A fierce storm crippling North Dakota had far less dire effects in Minnesota on Friday, but by evening an inch or two of snow already covered the ground in west-central counties. Meanwhile, Twin Cities-area residents shivered amid flurries and a chill wind.
A winter storm warning will remain in effect until 1 p.m. Saturday in all or parts of several western Minnesota counties, including Polk, Norman, Clay, Kittson, Red Lake, Mahnomen, Becker, Wilkin, Otter Tail and Cass, where 4 to 8 inches of snow was expected by morning, according to the National Weather Service. Winds gusting to 50 mph could wipe out visibility on many roads.
East and south of those areas, a less urgent winter weather advisory was in effect for Roseau, Douglas, Pope and Stevens counties, with 2 to 5 inches of snow expected, according to the NWS. Winds in that area were expected to gust up to 45 mph.
In the metro area, overnight precipitation will come largely in the form of rain, with some snow showers. Saturday will bring a mix of rain and flurries, with a high of only 37, the NWS said. Saturday night will bring a low of 33 and a possibility of more rain.
By Sunday, most precipitation will have moved on, but clouds will linger, with a high of only 41. Monday — Columbus Day, or Indigenous People’s Day in Minneapolis — will be slightly warmer, with a high of 46, calmer winds and a glimpse of sunshine.
Conditions were far more dire in North Dakota, where forecasters were calling an unusually early blizzard historic. On Friday, Gov. Doug Burgum activated the state’s emergency plan after a blizzard closed major highways and had farmers and ranchers bracing for huge crop and livestock losses.
“The extraordinary intensity of this early winter storm threatens to test the limits of local response capabilities across a large portion of our state,” Burgum said of the plan that placed on standby all agency resources, including the National Guard, to respond to weather-related emergencies.

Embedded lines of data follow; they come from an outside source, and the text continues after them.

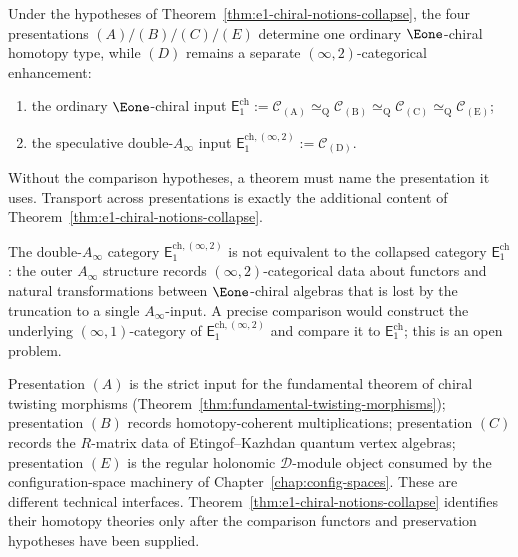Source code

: \begin{corollary}
\label{cor:e1-chiral-two-notion-registry}
\ClaimStatusConditional
{}
Under the hypotheses of
Theorem~\ref{thm:e1-chiral-notions-collapse}, the four
presentations $(A)/(B)/(C)/(E)$ determine one ordinary
$\Eone$-chiral homotopy type, while $(D)$ remains a separate
$(\infty,2)$-categorical enhancement:
\begin{enumerate}[label=\textup{(\roman*)}]
\item the ordinary $\Eone$-chiral input
 $\mathsf{E}_1^{\mathrm{ch}} :=
 \mathscr{C}_{(\mathrm{A})} \simeq_{\mathrm{Q}}
 \mathscr{C}_{(\mathrm{B})} \simeq_{\mathrm{Q}}
 \mathscr{C}_{(\mathrm{C})} \simeq_{\mathrm{Q}}
 \mathscr{C}_{(\mathrm{E})}$;
\item the speculative double-$A_\infty$ input
 $\mathsf{E}_1^{\mathrm{ch},(\infty,2)} :=
 \mathscr{C}_{(\mathrm{D})}$.
\end{enumerate}
Without the comparison hypotheses, a theorem must name the
presentation it uses. Transport across presentations is exactly
the additional content of
Theorem~\ref{thm:e1-chiral-notions-collapse}.
\end{corollary}

\begin{conjecture}
\label{conj:double-ainfty-notion-D-relation}
The double-$A_\infty$ category
$\mathsf{E}_1^{\mathrm{ch},(\infty,2)}$ is not equivalent to
the collapsed category $\mathsf{E}_1^{\mathrm{ch}}$: the outer
$A_\infty$ structure records $(\infty,2)$-categorical data
about functors and natural transformations between
$\Eone$-chiral algebras that is lost by the truncation to a
single $A_\infty$-input. A precise comparison would construct
the underlying $(\infty,1)$-category of
$\mathsf{E}_1^{\mathrm{ch},(\infty,2)}$ and compare it to
$\mathsf{E}_1^{\mathrm{ch}}$; this is an open problem.
\end{conjecture}

\begin{remark}
\label{rem:five-notions-kapranov-origin}
Presentation $(A)$ is the strict input for the fundamental
theorem of chiral twisting morphisms
(Theorem~\ref{thm:fundamental-twisting-morphisms});
presentation $(B)$ records homotopy-coherent multiplications;
presentation $(C)$ records the $R$-matrix data of
Etingof--Kazhdan quantum vertex algebras; presentation $(E)$ is
the regular holonomic $\mathcal D$-module object consumed by the
configuration-space machinery of Chapter~\ref{chap:config-spaces}.
These are different technical interfaces. Theorem~\ref{thm:e1-chiral-notions-collapse}
identifies their homotopy theories only after the comparison
functors and preservation hypotheses have been supplied.
\end{remark}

Burgum said the state would “ensure our citizens have the resources necessary to respond and recover from this crippling event.”
One to 2 feet of snow was expected to accumulate Friday in parts of North Dakota with winds gusting up to 65 mph.
Dozens of schools and hundreds of miles of interstates 29 and 94 and Hwy. 2 in North Dakota were closed Friday. The north-central and northeastern part of the state was taking the brunt of the storm, but Bismarck, in central North Dakota, had nearly a foot of snow by Friday.
“I’m expecting massive crop losses — as devastating as we’ve even seen,” said Jon Nelson, a state lawmaker who farms several hundred acres near Rugby in north-central North Dakota.
Unharvested wheat in the region probably will be a total loss, he said.
Erika Kenner, who ranches with her parents in Leeds, said she felt helpless Friday, unable to check on the family’s several hundred cows because of deep, drifting snow.
“I just hear the wind howling and think of those poor cows out there,” she said. “Cattle are tough, but this kind of weather just wears on them.”
The Associated Press contributed to this report.